D-R. Chebat, C. Rainville, K. Madsen, O. Paulson, M., Ptito
Univ. Montreal, Montreal, Canada.
Danish research center fo Magnetic Resonance, Hvidovre Hospital, Hvidovre, Denmark

Program Number: 737.24
Session Date-Time:Tuesday Nov., 6, 1:00 PM
WW17

Navigation is a complex behavior involving a multitude of sensory modalities. Vision is an integral component in navigation, providing the traveler with information about the configuration of proximal and distal space as well as updating motion cuess. The hippocampus has been shown to be involved in visual spatial memory in primates and humans. This brain structure comprises cells that respond to locations that are called place cells. Spatial navigation depends, in part, upon place celle actitivuty in teh hippocampus that plays a fundamental role in the interpretation of visual-based information. The hippocampus is subject to plastic changes humans. For example taxi drivers who have had an extensive visual navigational training show an enlarged right hippocampus whereas lesions to this same region impair retrieval and learning of spatial routes. Topographical memory relies on a network of brain regions involving the hippocampus, visual cortex, frontal lobes and parietal regions.

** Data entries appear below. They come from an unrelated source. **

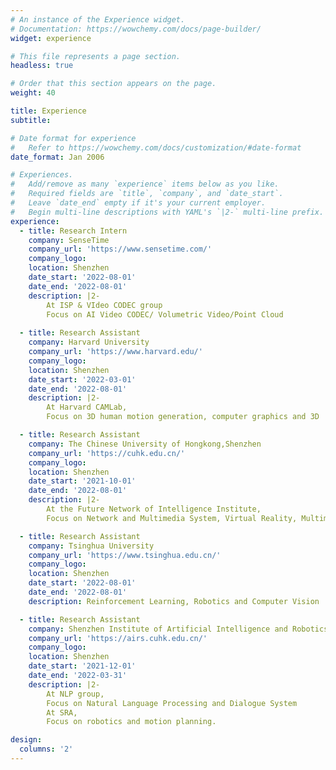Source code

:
 ```yaml
---
# An instance of the Experience widget.
# Documentation: https://wowchemy.com/docs/page-builder/
widget: experience

# This file represents a page section.
headless: true

# Order that this section appears on the page.
weight: 40

title: Experience
subtitle:

# Date format for experience
#   Refer to https://wowchemy.com/docs/customization/#date-format
date_format: Jan 2006

# Experiences.
#   Add/remove as many `experience` items below as you like.
#   Required fields are `title`, `company`, and `date_start`.
#   Leave `date_end` empty if it's your current employer.
#   Begin multi-line descriptions with YAML's `|2-` multi-line prefix.
experience:
  - title: Research Intern
    company: SenseTime
    company_url: 'https://www.sensetime.com/'
    company_logo: 
    location: Shenzhen
    date_start: '2022-08-01'
    date_end: '2022-08-01'
    description: |2-
        At ISP & VIdeo CODEC group
        Focus on AI Video CODEC/ Volumetric Video/Point Cloud
        
  - title: Research Assistant
    company: Harvard University
    company_url: 'https://www.harvard.edu/'
    company_logo: 
    location: Shenzhen
    date_start: '2022-03-01'
    date_end: '2022-08-01'
    description: |2- 
        At Harvard CAMLab,
        Focus on 3D human motion generation, computer graphics and 3D 				reconstruction

  - title: Research Assistant
    company: The Chinese University of Hongkong,Shenzhen
    company_url: 'https://cuhk.edu.cn/'
    company_logo: 
    location: Shenzhen
    date_start: '2021-10-01'
    date_end: '2022-08-01'
    description: |2-
        At the Future Network of Intelligence Institute,
        Focus on Network and Multimedia System, Virtual Reality, Multimodal

  - title: Research Assistant
    company: Tsinghua University
    company_url: 'https://www.tsinghua.edu.cn/'
    company_logo: 
    location: Shenzhen
    date_start: '2022-08-01'
    date_end: '2022-08-01'
    description: Reinforcement Learning, Robotics and Computer Vision

  - title: Research Assistant
    company: Shenzhen Institute of Artificial Intelligence and Robotics for Society
    company_url: 'https://airs.cuhk.edu.cn/'
    company_logo: 
    location: Shenzhen
    date_start: '2021-12-01'
    date_end: '2022-03-31'
    description: |2-
        At NLP group,
        Focus on Natural Language Processing and Dialogue System
        At SRA,
        Focus on robotics and motion planning. 

design:
  columns: '2'
---
```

Blind individuals from birth, however, are not impaired on a spatial competenmce level or in the formation of novel spatial maps of the environment when using tactile, proprioceptive or auditory cues. We recently showed, using a technique called Voxel-Based Morphometry (VBM) carried out on whole brain magnetic resonance imaging scans (MRI) that born blind people have a reduced right posterior hippocampus . The question therefore arisses on how blind people form spatial maps of their environment?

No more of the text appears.